Un posible acuerdo entre Apple e Intel para fabricar parte de los chips de la firma de Cupertino podría tener un efecto inmediato sobre toda la industria de equipos para semiconductores. Esa es la tesis que recoge un análisis de Bank of America, citado por medios neerlandeses, que calcula que Intel podría llegar a invertir hasta 4.600 millones de euros en maquinaria de ASML si ese contrato incluye también los chips del iPhone. Por ahora no hay confirmación oficial de Apple ni de Intel, pero la hipótesis ya está moviendo expectativas en el sector.
Según ese análisis, el pacto entre ambas compañías podría alcanzar un valor de unos 10.000 millones de dólares. La posibilidad se había dejado caer primero en medios chinos y más tarde fue recogida por The Wall Street Journal, que habló de un acuerdo preliminar tras más de un año de negociaciones. Sin embargo, siguen sin conocerse los detalles clave. No está claro qué tecnología usaría Apple ni qué productos concretos terminaría fabricando Intel.
La cuestión más interesante para el mercado está en los proveedores de equipos. ASML sería una de las grandes beneficiadas porque es el único fabricante de máquinas EUV, esenciales para producir chips de última generación. Bank of America estima que, en un escenario estándar, Intel podría cursar pedidos por unos 1.800 millones de euros. Si el acuerdo se amplía al iPhone, la cifra subiría hasta los 4.600 millones, ya que Intel necesitaría unas 15 máquinas EUV adicionales.
El otro nombre que aparece en el informe es BE Semiconductor Industries, más conocida como BESI. En este caso, el impulso vendría por el lado del encapsulado y el hybrid bonding, un área donde Intel lleva tiempo intentando ganar protagonismo. Si Apple no solo encargara fabricación, sino también servicios de packaging, Intel podría elevar de forma notable sus pedidos de este tipo de máquinas.
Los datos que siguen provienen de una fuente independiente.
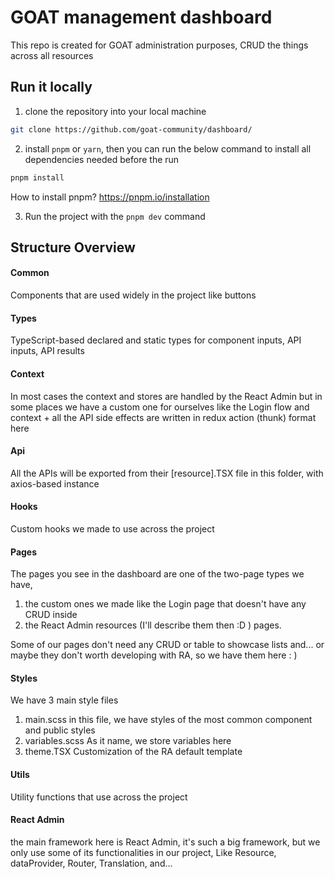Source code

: # GOAT management dashboard
This repo is created for GOAT administration purposes, CRUD the things across all resources

## Run it locally

1. clone the repository into your local machine

```bash
git clone https://github.com/goat-community/dashboard/
```

2. install `pnpm` or `yarn`, then you can run the below command to install all dependencies needed before the run
```bash
pnpm install
```
How to install pnpm? https://pnpm.io/installation

3. Run the project with the `pnpm dev` command

## Structure Overview

#### Common
Components that are used widely in the project like buttons

#### Types
TypeScript-based declared and static types for component inputs, API inputs, API results

#### Context
In most cases the context and stores are handled by the React Admin but in some places we have a custom one for ourselves like the Login 
flow and context + all the API side effects are written in redux action (thunk) format here

#### Api
All the APIs will be exported from their [resource].TSX file in this folder, with axios-based instance

#### Hooks
Custom hooks we made to use across the project

#### Pages
The pages you see in the dashboard are one of the two-page types we have, 

1. the custom ones we made like the Login page that doesn't have any CRUD inside
2. the React Admin resources (I'll describe them then :D ) pages.

Some of our pages don't need any CRUD or table to showcase lists and... or maybe they don't worth developing with RA, so we have them here : )

#### Styles
We have 3 main style files
1. main.scss
in this file, we have styles of the most common component and public styles
2. variables.scss
As it name, we store variables here
3. theme.TSX
Customization of the RA default template

#### Utils
Utility functions that use across the project

#### React Admin
the main framework here is React Admin, it's such a big framework, but we only use some of its functionalities in our project,
Like Resource, dataProvider, Router, Translation, and...

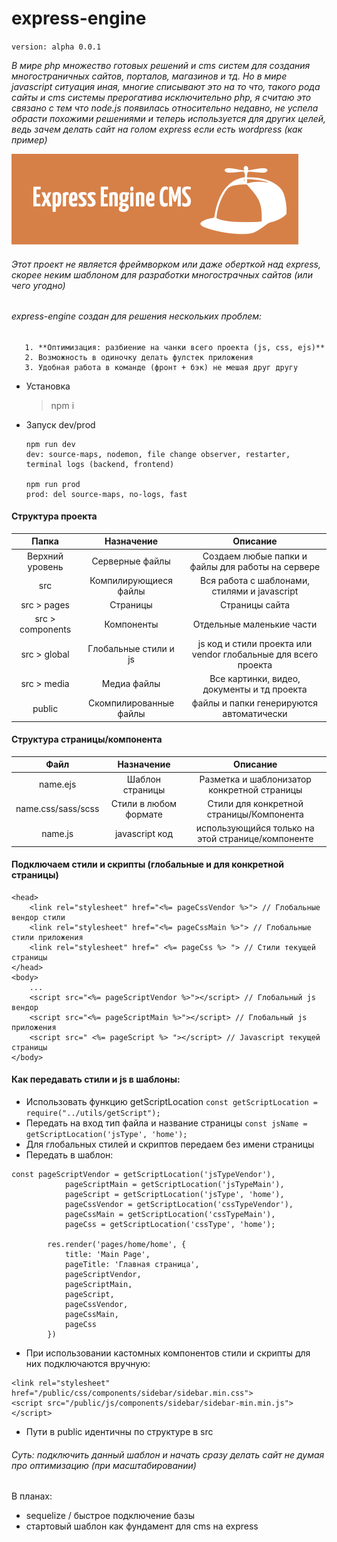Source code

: # express-engine 
`version: alpha 0.0.1`

*В мире php множество готовых решений и cms систем для создания многостраничных сайтов, порталов, магазинов и тд. 
Но в мире javascript ситуация иная, 
многие списывают это на то что, такого рода сайты и cms системы прерогатива исключительно php, я считаю это связано с тем что node.js появилась относительно недавно,
не успела обрасти похожими решениями и теперь используется для других целей, ведь зачем делать сайт на голом express если есть wordpress (как пример)*

![This is an image](https://github.com/DamnFilthy/express-engine/blob/master/github/logo/Group%2044.png)

###### Этот проект не является фреймворком или даже оберткой над express, скорее неким шаблоном для разработки многострачных сайтов (или чего угодно)

###### express-engine создан для решения нескольких проблем:
       1. **Оптимизация: разбиение на чанки всего проекта (js, css, ejs)**
       2. Возможность в одиночку делать фулстек приложения
       3. Удобная работа в команде (фронт + бэк) не мешая друг другу

* Установка

     > npm i
     
 * Запуск dev/prod
 
       npm run dev 
       dev: source-maps, nodemon, file change observer, restarter, terminal logs (backend, frontend)

       npm run prod
       prod: del source-maps, no-logs, fast


#### Структура проекта
| Папка | Назначение    | Описание   |
| :---:   | :---: | :---: |
| Верхний уровень | Серверные файлы   | Создаем любые папки и файлы для работы на сервере   |
| src | Компилирующиеся файлы   | Вся работа с шаблонами, стилями и javascript   |
| src > pages | Страницы | Страницы сайта |
| src > components| Компоненты | Отдельные маленькие части |
| src > global| Глобальные стили и js   | js код и стили проекта или vendor глобальные для всего проекта |
| src > media| Медиа файлы   | Все картинки, видео, документы и тд проекта |
| public | Скомпилированные файлы   | файлы и папки генерируются автоматически   |

#### Структура страницы/компонента

| Файл | Назначение    | Описание   |
| :---:   | :---: | :---: |
| name.ejs | Шаблон страницы   | Разметка и шаблонизатор конкретной страницы   |
| name.css/sass/scss | Стили в любом формате   | Стили для конкретной страницы/Компонента  |
| name.js | javascript код   | использующийся только на этой странице/компоненте   |

#### Подключаем стили и скрипты (глобальные и для конкретной страницы)

```
<head>
    <link rel="stylesheet" href="<%= pageCssVendor %>"> // Глобальные вендор стили
    <link rel="stylesheet" href="<%= pageCssMain %>"> // Глобальные стили приложения
    <link rel="stylesheet" href=" <%= pageCss %> "> // Стили текущей страницы
</head>
<body>
    ... 
    <script src="<%= pageScriptVendor %>"></script> // Глобальный js вендор
    <script src="<%= pageScriptMain %>"></script> // Глобальный js приложения
    <script src=" <%= pageScript %> "></script> // Javascript текущей страницы
</body>
```

#### Как передавать стили и js в шаблоны:
- Использовать функцию getScriptLocation `const getScriptLocation = require("../utils/getScript");` 
- Передать на вход тип файла и название страницы `const jsName = getScriptLocation('jsType', 'home');`
- Для глобальных стилей и скриптов передаем без имени страницы 
- Передать в шаблон:
``` 
const pageScriptVendor = getScriptLocation('jsTypeVendor'),
            pageScriptMain = getScriptLocation('jsTypeMain'),
            pageScript = getScriptLocation('jsType', 'home'),
            pageCssVendor = getScriptLocation('cssTypeVendor'),
            pageCssMain = getScriptLocation('cssTypeMain'),
            pageCss = getScriptLocation('cssType', 'home');

        res.render('pages/home/home', {
            title: 'Main Page',
            pageTitle: 'Главная страница',
            pageScriptVendor,
            pageScriptMain,
            pageScript,
            pageCssVendor,
            pageCssMain,
            pageCss
        })
```
- При использовании кастомных компонентов стили и скрипты для них подключаются вручную:
```
<link rel="stylesheet" href="/public/css/components/sidebar/sidebar.min.css">
<script src="/public/js/components/sidebar/sidebar-min.min.js"></script>
```
- Пути в public идентичны по структуре в src

###### Суть: подключить данный шаблон и начать сразу делать сайт не думая про оптимизацию (при масштабировании) 

В планах:
- sequelize / быстрое подключение базы
- стартовый шаблон как фундамент для cms на express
Bank of America calcula que, si el contrato incluye productos ligados al iPhone, Intel podría llegar a necesitar 182 máquinas de hybrid bonding de BESI. Sin el iPhone dentro de la ecuación, el volumen bajaría de forma drástica hasta unas 15 unidades. La diferencia es enorme y ayuda a entender por qué el mercado mira con tanta atención este posible acuerdo. No se trata solo de un cliente nuevo para Intel, sino de una posible reorganización de capacidad en nodos avanzados y en etapas críticas del ensamblado.
El contexto también importa. Apple depende hoy principalmente de TSMC para sus chips, así que cualquier movimiento hacia Intel tendría una lectura estratégica además de industrial. Para Intel supondría un espaldarazo a su negocio de fundición. Para Apple, una vía extra de suministro. Y para fabricantes como ASML o BESI, una oportunidad de ventas de gran tamaño.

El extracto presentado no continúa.